6.4.3 Extrapolation warning!

It might be tempting to use your model to make predictions outside the observed range of your predictor variable (e.g., what is the predicted muscle mass of a 90 year old woman?). The best advice: DON’T!

Regression isn’t some magic pill that will get you reliable predictions of what’s going on out in some region where you have no information. You may have a model that fits the observed data well, but the model may be completely different when you move outside this range. For instance, perhaps muscle mass reaches a point of stabilization near age 80, resulting in a plot that levels off. If you used the model we fitted above to make a prediction for a geriatric female above age 80, you may vastly underpredict her true muscle mass. A relationship that looks linear on a small scale might be completely different on a larger scale.

That is why when you conduct your own investigations, you should collect data from the entire region of predictor values of research interest.

In summary, don’t extrapolate because:

  • confidence and prediction intervals for the response get wider the farther away from the center of the data you move; and
  • the structural form of the relationship may not be the same as you move away from the observed predictor space.

The two plots in Figure 6.3 below illustrate these points. Suppose you only observe the data in the narrow range around \(X = 0\) as shown in the plot on the left. If you fit a line to these data, you get the observed trend (and prediction bands). However, if the true nature of the relationship outside this narrow range were radically different (and you do not know this because you collected no data outside your “narrow” range), then extrapolating beyond your limited view of the relationship may produce wildly inaccurate predictions (see the right side plot).

Scatterplot with regression line demonstrating the fanning of prediction bands (left) and the dangers of extrapolation (right).

Figure 6.3: Scatterplot with regression line demonstrating the fanning of prediction bands (left) and the dangers of extrapolation (right).

6.4.4 Confidence and Prediction Bands in Multiple Regression

We can do the same sort of analysis with a multiple regression dataset, unfortunately it is not as easy to plot.

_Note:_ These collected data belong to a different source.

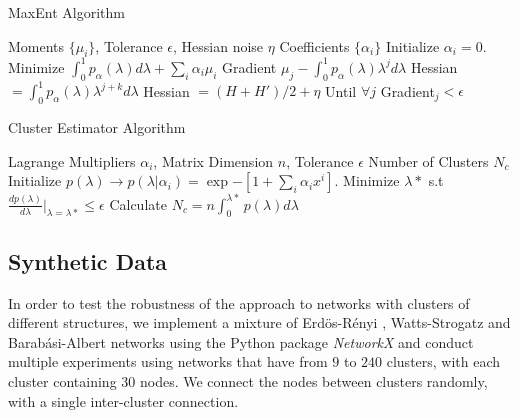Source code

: \documentclass[letterpaper]{article} %
\begin{document}
\begin{algorithm}[tb]
	\caption{MaxEnt Algorithm}
	\label{alg:maxent}
	
	\begin{algorithmic}[1]
		 Moments $\{\mu_{i}\}$, Tolerance $\epsilon$, Hessian noise $\eta$
		 Coefficients $\{\alpha_{i}\}$
		\STATE Initialize $\alpha_{i} = 0$.
		\STATE Minimize $\int_{0}^{1}p_{\alpha}(\lambda)d\lambda + \sum_{i}\alpha_{i}\mu_{i}$
		\STATE Gradient $\mu_{j}-\int_{0}^{1}p_{\alpha}(\lambda)\lambda^{j}d\lambda$
		\STATE Hessian  $ = \int_{0}^{1}p_{\alpha}(\lambda)\lambda^{j+k}d\lambda$
		\STATE Hessian $= (H+H')/2 + \eta$
		\STATE Until $\forall j$ Gradient$_{j} < \epsilon$		
	\end{algorithmic}
\end{algorithm}
\begin{algorithm}[tb]
	\caption{Cluster Estimator Algorithm}
	\label{alg:clusteralg}
	
	\begin{algorithmic}[1]
		 Lagrange Multipliers ${\alpha_{i}}$, Matrix Dimension $n$, Tolerance $\epsilon$
		 Number of Clusters $N_{c}$
		\STATE Initialize $p(\lambda) \rightarrow p(\lambda|\alpha_{i}) = \exp{-[1+\sum_{i}\alpha_{i}x^{i}]}$.
		\STATE Minimize $\lambda*$ s.t $\frac{dp(\lambda)}{d\lambda}|_{\lambda=\lambda*} \leq \epsilon$
		\STATE Calculate $N_{c} = n\int_{0}^{\lambda*} p(\lambda)d\lambda$	
	\end{algorithmic}
\end{algorithm}




\subsection{Synthetic Data}
In order to test the robustness of the approach to networks with clusters of different structures, we implement a mixture of Erd{\"o}s-R{\'e}nyi , Watts-Strogatz and Barabási-Albert networks using the Python package \textit{NetworkX} and conduct multiple experiments using networks that have from $9$ to $240$ clusters, with each cluster containing $30$ nodes. We connect the nodes between clusters randomly, with a single inter-cluster connection. 
\end{document}
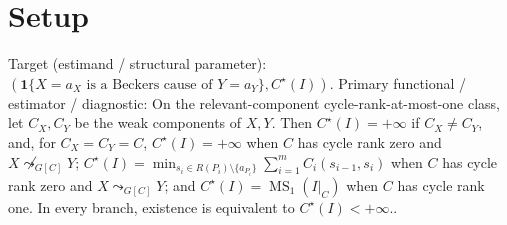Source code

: \documentclass{article}
\begin{document}
\section{Setup}

Target (estimand / structural parameter): \((\mathbf 1\{X=a_X\text{ is a Beckers cause of }Y=a_Y\},C^\star(I))\).
Primary functional / estimator / diagnostic: On the relevant-component cycle-rank-at-most-one class, let \(C_X,C_Y\) be the weak components of \(X,Y\).  Then \(C^\star(I)=+\infty\) if \(C_X\ne C_Y\), and, for \(C_X=C_Y=C\), \(C^\star(I)=+\infty\) when \(C\) has cycle rank zero and \(X\not\leadsto_{G[C]}Y\); \(C^\star(I)=\min_{s_i\in R(P_i)\setminus\{a_{P_i}\}}\sum_{i=1}^m C_i(s_{i-1},s_i)\) when \(C\) has cycle rank zero and \(X\leadsto_{G[C]}Y\); and \(C^\star(I)=\operatorname{MS}_1(I|_C)\) when \(C\) has cycle rank one.  In every branch, existence is equivalent to \(C^\star(I)<+\infty\)..
\end{document}
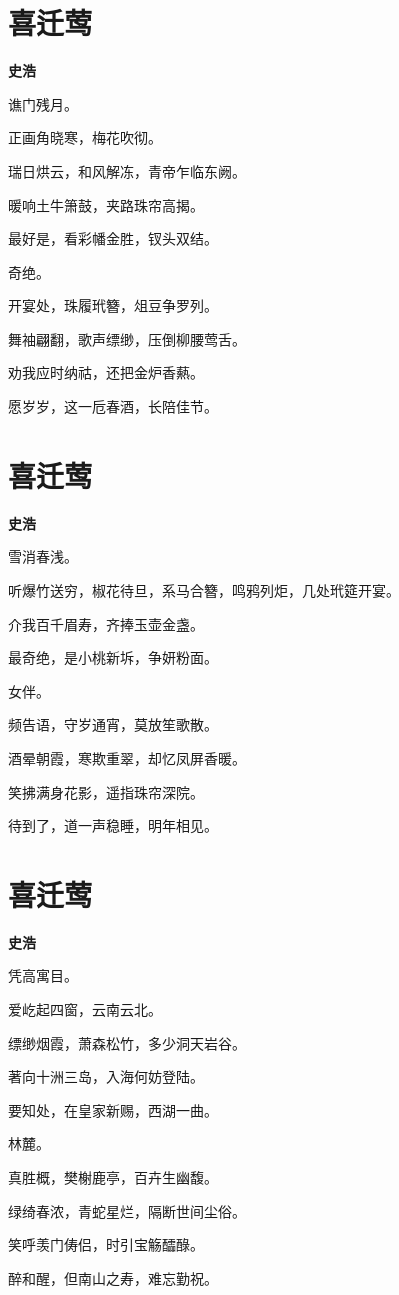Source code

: \documentclass[12pt,a4paper]{ctexbook}
\begin{document}
\section{喜迁莺}
\textbf{史浩}\par\vspace{0.5em}
谯门残月。\par
正画角晓寒，梅花吹彻。\par
瑞日烘云，和风解冻，青帝乍临东阙。\par
暖响土牛箫鼓，夹路珠帘高揭。\par
最好是，看彩幡金胜，钗头双结。\par
奇绝。\par
开宴处，珠履玳簪，俎豆争罗列。\par
舞袖翩翻，歌声缥缈，压倒柳腰莺舌。\par
劝我应时纳祜，还把金炉香爇。\par
愿岁岁，这一卮春酒，长陪佳节。\par

\section{喜迁莺}
\textbf{史浩}\par\vspace{0.5em}
雪消春浅。\par
听爆竹送穷，椒花待旦，系马合簪，鸣鸦列炬，几处玳筵开宴。\par
介我百千眉寿，齐捧玉壶金盏。\par
最奇绝，是小桃新坼，争妍粉面。\par
女伴。\par
频告语，守岁通宵，莫放笙歌散。\par
酒晕朝霞，寒欺重翠，却忆凤屏香暖。\par
笑拂满身花影，遥指珠帘深院。\par
待到了，道一声稳睡，明年相见。\par

\section{喜迁莺}
\textbf{史浩}\par\vspace{0.5em}
凭高寓目。\par
爱屹起四窗，云南云北。\par
缥缈烟霞，萧森松竹，多少洞天岩谷。\par
著向十洲三岛，入海何妨登陆。\par
要知处，在皇家新赐，西湖一曲。\par
林麓。\par
真胜概，樊榭鹿亭，百卉生幽馥。\par
绿绮春浓，青蛇星烂，隔断世间尘俗。\par
笑呼羡门俦侣，时引宝觞醽醁。\par
醉和醒，但南山之寿，难忘勤祝。\par
\end{document}

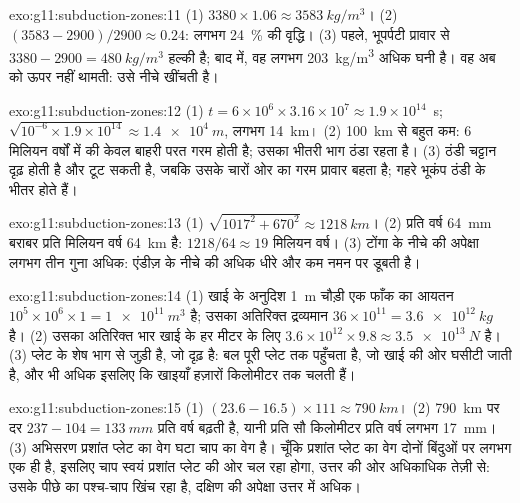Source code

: \begin{solution}{exo:g11:subduction-zones:11}
(1) $3380 \times 1.06 \approx \qty{3583}{kg/m^3}$। (2)
$(3583 - 2900)/2900 \approx 0.24$: लगभग \qty{24}{\percent} की वृद्धि।
(3) पहले, भूपर्पटी प्रावार से
$3380 - 2900 = \qty{480}{kg/m^3}$ हल्की है; बाद में, वह लगभग
\qty{203}{kg/m^3} अधिक घनी है। वह अब  को ऊपर नहीं थामती: उसे नीचे खींचती है।
\end{solution}

\begin{solution}{exo:g11:subduction-zones:12}
(1) $t = 6 \times 10^6 \times 3.16 \times 10^7 \approx 1.9 \times 10^{14}$~s;
$\sqrt{10^{-6} \times 1.9 \times 10^{14}} \approx \qty{1.4e4}{m}$, लगभग
\qty{14}{km}। (2) \qty{100}{km} से बहुत कम: 6 मिलियन वर्षों में  की केवल
बाहरी परत गरम होती है; उसका भीतरी भाग ठंडा रहता है। (3) ठंडी चट्टान
दृढ़ होती है और टूट सकती है, जबकि उसके चारों ओर का गरम प्रावार बहता है; गहरे
भूकंप ठंडी  के भीतर होते हैं।
\end{solution}

\begin{solution}{exo:g11:subduction-zones:13}
(1) $\sqrt{1017^2 + 670^2} \approx \qty{1218}{km}$। (2) प्रति वर्ष \qty{64}{mm}
बराबर प्रति मिलियन वर्ष \qty{64}{km} है: $1218/64 \approx 19$ मिलियन वर्ष।
(3) टोंगा के नीचे की अपेक्षा लगभग तीन गुना अधिक: एंडीज़ के नीचे की 
अधिक धीरे और कम नमन पर डूबती है।
\end{solution}

\begin{solution}{exo:g11:subduction-zones:14}
(1) खाई के अनुदिश \qty{1}{m} चौड़ी एक फाँक का आयतन
$10^5 \times 10^6 \times 1 = \qty{1e11}{m^3}$ है; उसका अतिरिक्त द्रव्यमान
$36 \times 10^{11} = \qty{3.6e12}{kg}$ है। (2) उसका अतिरिक्त भार
खाई के हर मीटर के लिए $3.6 \times 10^{12} \times 9.8 \approx \qty{3.5e13}{N}$ है।
(3)  प्लेट के शेष भाग से जुड़ी है, जो दृढ़ है:
बल पूरी प्लेट तक पहुँचता है, जो खाई की ओर घसीटी जाती है,
और भी अधिक इसलिए कि खाइयाँ हज़ारों किलोमीटर तक चलती हैं।
\end{solution}

\begin{solution}{exo:g11:subduction-zones:15}
(1) $(23.6 - 16.5) \times 111 \approx \qty{790}{km}$। (2) \qty{790}{km} पर दर
$237 - 104 = \qty{133}{mm}$ प्रति वर्ष बढ़ती है, यानी प्रति सौ किलोमीटर प्रति वर्ष लगभग
\qty{17}{mm}। (3) अभिसरण प्रशांत प्लेट का वेग घटा चाप का वेग है।
चूँकि प्रशांत प्लेट का वेग दोनों बिंदुओं पर लगभग एक ही है, इसलिए चाप
स्वयं प्रशांत प्लेट की ओर चल रहा होगा, उत्तर की ओर अधिकाधिक तेज़ी से: उसके पीछे
का पश्च-चाप खिंच रहा है, दक्षिण की अपेक्षा उत्तर में अधिक।
\end{solution}

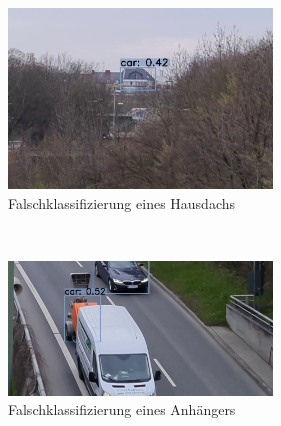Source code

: \documentclass[conference]{IEEEtran}
\begin{document}
	\begin{figure}[!h]
		\begin{center}
			\includegraphics[width=7cm]{Media/Output_108 - Kopie (2).jpg}
			\caption{Falschklassifizierung eines Hausdachs}
			\label{FaK3}
		\end{center}
	\end{figure}\\
	\begin{figure}[!h]
		\begin{center}
			\includegraphics[width=7cm]{Media/Output_829 - Kopie.jpg}
			\caption{Falschklassifizierung eines Anhängers}
			\label{FaK4}
		\end{center}
	\end{figure}\\
	
\end{document}
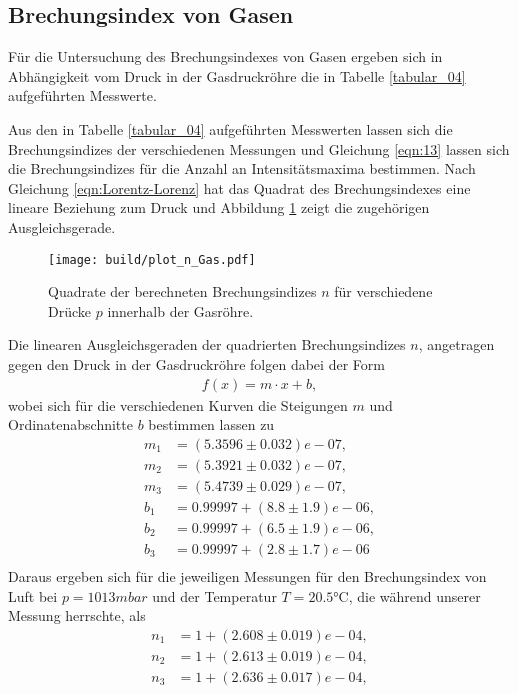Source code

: \subsection{Brechungsindex von Gasen}
\noindent Für die Untersuchung des Brechungsindexes von Gasen ergeben sich in
Abhängigkeit vom Druck in der Gasdruckröhre die in Tabelle \ref{tabular_04}
aufgeführten Messwerte. \\
\FloatBarrier

\FloatBarrier
\noindent Aus den in Tabelle \ref{tabular_04} aufgeführten Messwerten lassen sich
die Brechungsindizes der verschiedenen Messungen und Gleichung \ref{eqn:13}
lassen sich die Brechungsindizes für die Anzahl an Intensitätsmaxima bestimmen.
Nach Gleichung \ref{eqn:Lorentz-Lorenz} hat das Quadrat des Brechungsindexes eine lineare Beziehung zum Druck
und Abbildung \ref{fig:03} zeigt die zugehörigen Ausgleichsgerade. \\
\FloatBarrier
\begin{figure}
  \centering
  \texttt{[image: build/plot\_n\_Gas.pdf]}
  \caption{Quadrate der berechneten Brechungsindizes $n$ für verschiedene Drücke
  $p$ innerhalb der Gasröhre.}
  \label{fig:03}
\end{figure}
\FloatBarrier
\noindent Die linearen Ausgleichsgeraden der quadrierten Brechungsindizes $n$,
angetragen gegen den Druck in der Gasdruckröhre folgen dabei der Form
\begin{align}
  f(x) = m \cdot x + b,
\end{align}
wobei sich für die verschiedenen Kurven die Steigungen $m$ und Ordinatenabschnitte
$b$ bestimmen lassen zu
\begin{align*}
  m_1 &= (5.3596 \pm 0.032)e-07, \\
  m_2 &= (5.3921 \pm 0.032)e-07, \\
  m_3 &= (5.4739 \pm 0.029)e-07, \\
  b_1 &= 0.99997 + (8.8 \pm 1.9)e-06, \\
  b_2 &= 0.99997 + (6.5 \pm 1.9)e-06, \\
  b_3 &= 0.99997 + (2.8 \pm 1.7)e-06 \\
\end{align*}
%
%
%
%
\noindent Daraus ergeben sich für die jeweiligen Messungen für den Brechungsindex
von Luft bei $p = 1013\si{mbar}$ und der Temperatur $T = 20.5\si{\celsius}$, die während unserer Messung herrschte, als
\begin{align}
  n_1 &= 1 + (2.608 \pm 0.019)e-04, \\
  n_2 &= 1 + (2.613 \pm 0.019)e-04, \\
  n_3 &= 1 + (2.636 \pm 0.017)e-04, \\
\end{align}
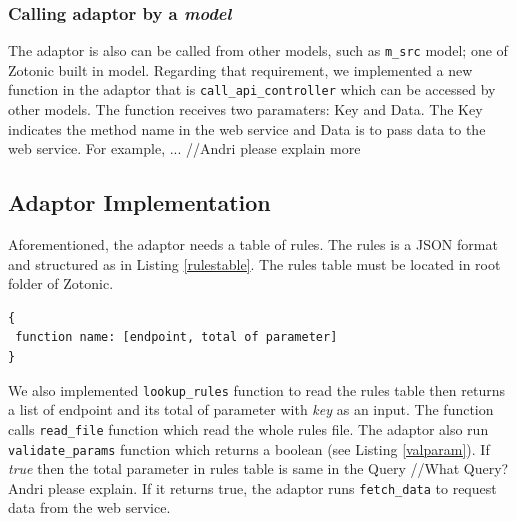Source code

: \documentclass[conference]{IEEEtran}
\begin{document}
%

\subsubsection{Calling adaptor by a \textit{model}}
The adaptor is also can be called from other models, such as \texttt{m\_src} model; one of Zotonic built in model. Regarding that requirement, we implemented a new function in the adaptor that is \texttt{call\_api\_controller} which can be accessed by other models. The function receives two paramaters: Key and Data. The Key indicates the method name in the web service and Data is to pass data to the web service. For example, ... //Andri please explain more


% 
%

\subsection{Adaptor Implementation}
Aforementioned, the adaptor needs a table of rules. The rules is a JSON format and structured as in Listing \ref{rulestable}. The rules table must be located in root folder of Zotonic. 

\begin{lstlisting}[caption=Structure of Rules, label=rulestable]
{
 function name: [endpoint, total of parameter]
}
\end{lstlisting}

We also implemented \texttt{lookup\_rules} function to read the rules table then returns a list of endpoint and its total of parameter with \textit{key} as an input. The function calls \texttt{read\_file} function which read the whole rules file. The adaptor also run \texttt{validate\_params} function which returns a boolean (see Listing \ref{valparam}). If \textit{true} then the total parameter in rules table is same in the Query //What Query? Andri please explain. If it returns true, the adaptor runs \texttt{fetch\_data} to request data from the web service. 
\end{document}
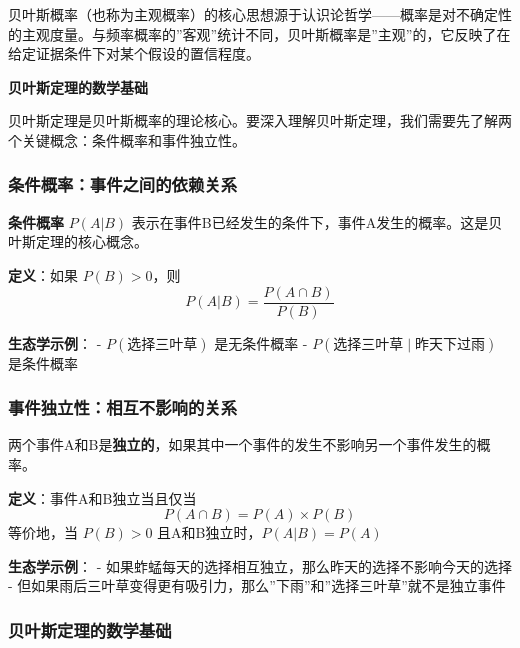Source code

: \documentclass[
]{book}
\begin{document}
贝叶斯概率（也称为主观概率）的核心思想源于认识论哲学------概率是对不确定性的主观度量。与频率概率的''客观''统计不同，贝叶斯概率是''主观''的，它反映了在给定证据条件下对某个假设的置信程度。

\textbf{贝叶斯定理的数学基础}

贝叶斯定理是贝叶斯概率的理论核心。要深入理解贝叶斯定理，我们需要先了解两个关键概念：条件概率和事件独立性。

\hypertarget{ux6761ux4ef6ux6982ux7387ux4e8bux4ef6ux4e4bux95f4ux7684ux4f9dux8d56ux5173ux7cfb}{%
\subsubsection{条件概率：事件之间的依赖关系}\label{ux6761ux4ef6ux6982ux7387ux4e8bux4ef6ux4e4bux95f4ux7684ux4f9dux8d56ux5173ux7cfb}}

\textbf{条件概率} \(P(A|B)\) 表示在事件B已经发生的条件下，事件A发生的概率。这是贝叶斯定理的核心概念。

\textbf{定义}：如果 \(P(B) > 0\)，则
\[P(A|B) = \frac{P(A \cap B)}{P(B)}\]

\textbf{生态学示例}：
- \(P(\text{选择三叶草})\) 是无条件概率
- \(P(\text{选择三叶草} \mid \text{昨天下过雨})\) 是条件概率

\hypertarget{ux4e8bux4ef6ux72ecux7acbux6027ux76f8ux4e92ux4e0dux5f71ux54cdux7684ux5173ux7cfb}{%
\subsubsection{事件独立性：相互不影响的关系}\label{ux4e8bux4ef6ux72ecux7acbux6027ux76f8ux4e92ux4e0dux5f71ux54cdux7684ux5173ux7cfb}}

两个事件A和B是\textbf{独立的}，如果其中一个事件的发生不影响另一个事件发生的概率。

\textbf{定义}：事件A和B独立当且仅当
\[P(A \cap B) = P(A) \times P(B)\]
等价地，当 \(P(B) > 0\) 且A和B独立时，\(P(A|B) = P(A)\)

\textbf{生态学示例}：
- 如果蚱蜢每天的选择相互独立，那么昨天的选择不影响今天的选择
- 但如果雨后三叶草变得更有吸引力，那么''下雨''和''选择三叶草''就不是独立事件

\hypertarget{ux8d1dux53f6ux65afux5b9aux7406ux7684ux6570ux5b66ux57faux7840}{%
\subsubsection{贝叶斯定理的数学基础}\label{ux8d1dux53f6ux65afux5b9aux7406ux7684ux6570ux5b66ux57faux7840}}
\end{document}
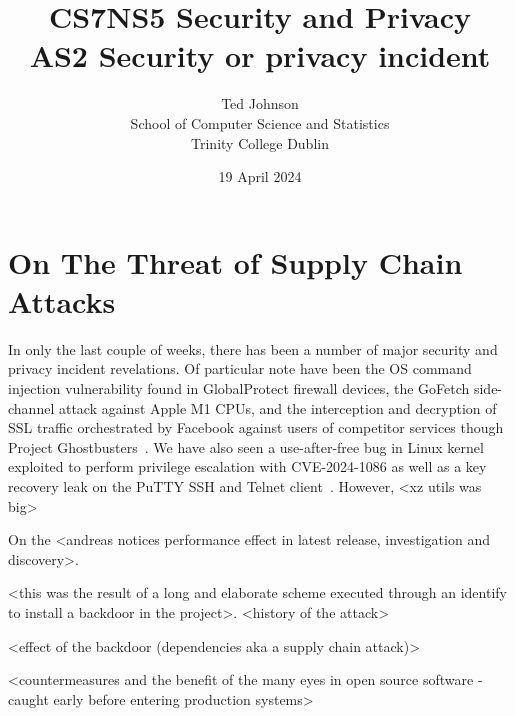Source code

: \documentclass[a4paper,oneside,12pt]{article}
\title{CS7NS5 Security and Privacy\\AS2 Security or privacy incident}
\author{Ted Johnson\\School of Computer Science and Statistics\\Trinity College Dublin}
\date{19 April 2024}
\begin{document}
\maketitle
\onehalfspacing
\raggedright

\section*{On The Threat of Supply Chain Attacks}

In only the last couple of weeks, there has been a number of major security and privacy incident revelations. Of particular note have been the OS command injection vulnerability found in GlobalProtect firewall devices, the GoFetch side-channel attack against Apple M1 CPUs, and the interception and decryption of SSL traffic orchestrated by Facebook against users of competitor services though Project Ghostbusters~\cite{CVE-2024-3400, gofetch, 369872}. We have also seen a use-after-free bug in Linux kernel exploited to perform privilege escalation with CVE-2024-1086 as well as a key recovery leak on the PuTTY SSH and Telnet client~\cite{CVE-2024-1086, CVE-2024-31497}. However, <xz utils was big>

On the <andreas notices performance effect in latest release, investigation and discovery>.
\cite{CVE-2024-3094}
\cite{LWN-freund}
\cite{LWN-967180}

<this was the result of a long and elaborate scheme executed through an identify to install a backdoor in the project>. <history of the attack>

<effect of the backdoor (dependencies aka a supply chain attack)>

<countermeasures and the benefit of the many eyes in open source software - caught early before entering production systems>

\printbibliography
\end{document}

Example: Property appraisals (example from McClave et al. (2008)).

x.pred <- data.frame(landvalue=11000, impvalue=43500, area=2000)
predict(appraisal.fit, x.pred, int="pred")
##       fit     lwr     upr
## 1 73235.9 54922.7 91549.1

We are 95% confident that this property will sell for between $54,922 and $91,549.

6.5 Goodness-of-fit

We seek a descriptive measure of how well the fitted model explains the observed response values. One way of doing this is to again consider the general model form

\[\mathbf{Data} = \mathbf{Systematic Structure} + \mathbf{Random Variation}\]

and thinking of partitioning the variation in the response values data (i.e., the \(y\)-values) into the two corresponding components:

  • Variation explained by the structural relationship between \(y\) and the predictor(s);
  • Variation left unexplained by the model (i.e., variation due to “error”).

We use sums of squares as the basis of the partitioning of variability. The idea is that if the model explains the response variation well, then there should be relatively little error variation left over, that is, RSS should be relatively small. We start as follows:

  • TSS is the total sum of squares, and here serves as our measure of variability of response values around their mean. This requires no knowledge of the predictors.
  • RSS is the residual sum of squares (or deviance), and here serves as our measure of variability of response values around their model predictions. This obviously requires knowledge of the predictors.

Formulaically, \(TSS = \sum_{i=1}^n (y_i - \bar{y})^2\) and \(RSS = \sum_{i=1}^n (y_i - \hat{y}_i)^2\).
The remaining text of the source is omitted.